[Start of section]
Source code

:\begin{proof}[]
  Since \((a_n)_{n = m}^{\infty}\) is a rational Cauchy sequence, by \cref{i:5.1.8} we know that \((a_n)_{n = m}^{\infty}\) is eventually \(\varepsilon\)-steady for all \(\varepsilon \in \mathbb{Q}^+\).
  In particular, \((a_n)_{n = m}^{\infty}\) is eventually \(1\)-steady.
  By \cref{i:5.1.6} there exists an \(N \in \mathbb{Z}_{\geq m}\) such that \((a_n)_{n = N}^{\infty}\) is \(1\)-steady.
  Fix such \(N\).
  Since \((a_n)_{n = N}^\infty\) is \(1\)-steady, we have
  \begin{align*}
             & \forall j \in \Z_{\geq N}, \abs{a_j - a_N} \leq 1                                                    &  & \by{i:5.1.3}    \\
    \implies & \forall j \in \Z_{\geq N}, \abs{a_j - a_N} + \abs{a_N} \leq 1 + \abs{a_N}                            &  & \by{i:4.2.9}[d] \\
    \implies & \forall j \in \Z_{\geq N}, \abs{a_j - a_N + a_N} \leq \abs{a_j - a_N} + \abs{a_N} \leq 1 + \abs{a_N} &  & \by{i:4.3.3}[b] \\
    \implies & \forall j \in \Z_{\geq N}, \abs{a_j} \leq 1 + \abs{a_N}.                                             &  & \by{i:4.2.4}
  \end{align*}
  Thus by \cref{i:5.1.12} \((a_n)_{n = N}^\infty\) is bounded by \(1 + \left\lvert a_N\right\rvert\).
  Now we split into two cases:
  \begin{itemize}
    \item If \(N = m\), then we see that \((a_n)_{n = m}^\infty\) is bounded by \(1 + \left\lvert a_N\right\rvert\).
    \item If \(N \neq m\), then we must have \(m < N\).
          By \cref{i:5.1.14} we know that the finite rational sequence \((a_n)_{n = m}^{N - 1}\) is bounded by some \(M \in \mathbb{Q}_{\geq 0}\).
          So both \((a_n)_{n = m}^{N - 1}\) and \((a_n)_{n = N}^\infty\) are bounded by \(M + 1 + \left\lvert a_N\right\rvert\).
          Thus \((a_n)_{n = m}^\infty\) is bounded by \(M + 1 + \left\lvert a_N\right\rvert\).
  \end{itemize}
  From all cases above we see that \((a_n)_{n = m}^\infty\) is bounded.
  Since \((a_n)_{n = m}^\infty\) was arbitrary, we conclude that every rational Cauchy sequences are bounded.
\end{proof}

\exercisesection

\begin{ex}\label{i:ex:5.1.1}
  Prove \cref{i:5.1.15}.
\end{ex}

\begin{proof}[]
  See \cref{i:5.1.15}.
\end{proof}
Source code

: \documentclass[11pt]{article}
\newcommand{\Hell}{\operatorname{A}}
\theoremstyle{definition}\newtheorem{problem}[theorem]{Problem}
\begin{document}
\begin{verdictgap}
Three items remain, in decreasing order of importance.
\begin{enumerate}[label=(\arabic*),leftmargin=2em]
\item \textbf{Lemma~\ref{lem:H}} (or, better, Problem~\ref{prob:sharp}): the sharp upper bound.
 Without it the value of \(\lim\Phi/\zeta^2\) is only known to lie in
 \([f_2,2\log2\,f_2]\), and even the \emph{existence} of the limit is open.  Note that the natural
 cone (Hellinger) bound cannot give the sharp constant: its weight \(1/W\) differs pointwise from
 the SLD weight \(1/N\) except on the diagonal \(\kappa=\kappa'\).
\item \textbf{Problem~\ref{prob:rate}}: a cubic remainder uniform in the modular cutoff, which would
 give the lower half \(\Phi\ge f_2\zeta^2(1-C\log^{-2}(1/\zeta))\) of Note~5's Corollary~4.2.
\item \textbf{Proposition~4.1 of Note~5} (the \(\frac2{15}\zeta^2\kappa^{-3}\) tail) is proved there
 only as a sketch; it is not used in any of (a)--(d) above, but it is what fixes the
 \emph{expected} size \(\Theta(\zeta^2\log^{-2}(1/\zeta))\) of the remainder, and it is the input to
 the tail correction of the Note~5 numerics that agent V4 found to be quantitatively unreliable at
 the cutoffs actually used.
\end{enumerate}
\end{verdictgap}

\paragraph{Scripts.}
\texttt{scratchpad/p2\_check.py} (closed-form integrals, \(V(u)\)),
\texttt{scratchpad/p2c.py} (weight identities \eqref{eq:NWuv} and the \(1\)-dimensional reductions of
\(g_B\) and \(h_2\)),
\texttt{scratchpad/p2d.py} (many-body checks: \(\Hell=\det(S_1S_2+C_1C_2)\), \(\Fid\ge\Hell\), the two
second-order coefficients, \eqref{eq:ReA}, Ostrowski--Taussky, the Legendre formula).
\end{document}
[End of section]
Reproduce every entry above exactly as it was written.

Your response >>
Source code

:\begin{proof}[]
  Since \((a_n)_{n = m}^{\infty}\) is a rational Cauchy sequence, by \cref{i:5.1.8} we know that \((a_n)_{n = m}^{\infty}\) is eventually \(\varepsilon\)-steady for all \(\varepsilon \in \mathbb{Q}^+\).
  In particular, \((a_n)_{n = m}^{\infty}\) is eventually \(1\)-steady.
  By \cref{i:5.1.6} there exists an \(N \in \mathbb{Z}_{\geq m}\) such that \((a_n)_{n = N}^{\infty}\) is \(1\)-steady.
  Fix such \(N\).
  Since \((a_n)_{n = N}^\infty\) is \(1\)-steady, we have
  \begin{align*}
             & \forall j \in \Z_{\geq N}, \abs{a_j - a_N} \leq 1                                                    &  & \by{i:5.1.3}    \\
    \implies & \forall j \in \Z_{\geq N}, \abs{a_j - a_N} + \abs{a_N} \leq 1 + \abs{a_N}                            &  & \by{i:4.2.9}[d] \\
    \implies & \forall j \in \Z_{\geq N}, \abs{a_j - a_N + a_N} \leq \abs{a_j - a_N} + \abs{a_N} \leq 1 + \abs{a_N} &  & \by{i:4.3.3}[b] \\
    \implies & \forall j \in \Z_{\geq N}, \abs{a_j} \leq 1 + \abs{a_N}.                                             &  & \by{i:4.2.4}
  \end{align*}
  Thus by \cref{i:5.1.12} \((a_n)_{n = N}^\infty\) is bounded by \(1 + \left\lvert a_N\right\rvert\).
  Now we split into two cases:
  \begin{itemize}
    \item If \(N = m\), then we see that \((a_n)_{n = m}^\infty\) is bounded by \(1 + \left\lvert a_N\right\rvert\).
    \item If \(N \neq m\), then we must have \(m < N\).
          By \cref{i:5.1.14} we know that the finite rational sequence \((a_n)_{n = m}^{N - 1}\) is bounded by some \(M \in \mathbb{Q}_{\geq 0}\).
          So both \((a_n)_{n = m}^{N - 1}\) and \((a_n)_{n = N}^\infty\) are bounded by \(M + 1 + \left\lvert a_N\right\rvert\).
          Thus \((a_n)_{n = m}^\infty\) is bounded by \(M + 1 + \left\lvert a_N\right\rvert\).
  \end{itemize}
  From all cases above we see that \((a_n)_{n = m}^\infty\) is bounded.
  Since \((a_n)_{n = m}^\infty\) was arbitrary, we conclude that every rational Cauchy sequences are bounded.
\end{proof}

\exercisesection

\begin{ex}\label{i:ex:5.1.1}
  Prove \cref{i:5.1.15}.
\end{ex}

\begin{proof}[]
  See \cref{i:5.1.15}.
\end{proof}
Source code

: \documentclass[11pt]{article}
\newcommand{\Hell}{\operatorname{A}}
\theoremstyle{definition}\newtheorem{problem}[theorem]{Problem}
\begin{document}
\begin{verdictgap}
Three items remain, in decreasing order of importance.
\begin{enumerate}[label=(\arabic*),leftmargin=2em]
\item \textbf{Lemma~\ref{lem:H}} (or, better, Problem~\ref{prob:sharp}): the sharp upper bound.
 Without it the value of \(\lim\Phi/\zeta^2\) is only known to lie in
 \([f_2,2\log2\,f_2]\), and even the \emph{existence} of the limit is open.  Note that the natural
 cone (Hellinger) bound cannot give the sharp constant: its weight \(1/W\) differs pointwise from
 the SLD weight \(1/N\) except on the diagonal \(\kappa=\kappa'\).
\item \textbf{Problem~\ref{prob:rate}}: a cubic remainder uniform in the modular cutoff, which would
 give the lower half \(\Phi\ge f_2\zeta^2(1-C\log^{-2}(1/\zeta))\) of Note~5's Corollary~4.2.
\item \textbf{Proposition~4.1 of Note~5} (the \(\frac2{15}\zeta^2\kappa^{-3}\) tail) is proved there
 only as a sketch; it is not used in any of (a)--(d) above, but it is what fixes the
 \emph{expected} size \(\Theta(\zeta^2\log^{-2}(1/\zeta))\) of the remainder, and it is the input to
 the tail correction of the Note~5 numerics that agent V4 found to be quantitatively unreliable at
 the cutoffs actually used.
\end{enumerate}
\end{verdictgap}

\paragraph{Scripts.}
\texttt{scratchpad/p2\_check.py} (closed-form integrals, \(V(u)\)),
\texttt{scratchpad/p2c.py} (weight identities \eqref{eq:NWuv} and the \(1\)-dimensional reductions of
\(g_B\) and \(h_2\)),
\texttt{scratchpad/p2d.py} (many-body checks: \(\Hell=\det(S_1S_2+C_1C_2)\), \(\Fid\ge\Hell\), the two
second-order coefficients, \eqref{eq:ReA}, Ostrowski--Taussky, the Legendre formula).
\end{document}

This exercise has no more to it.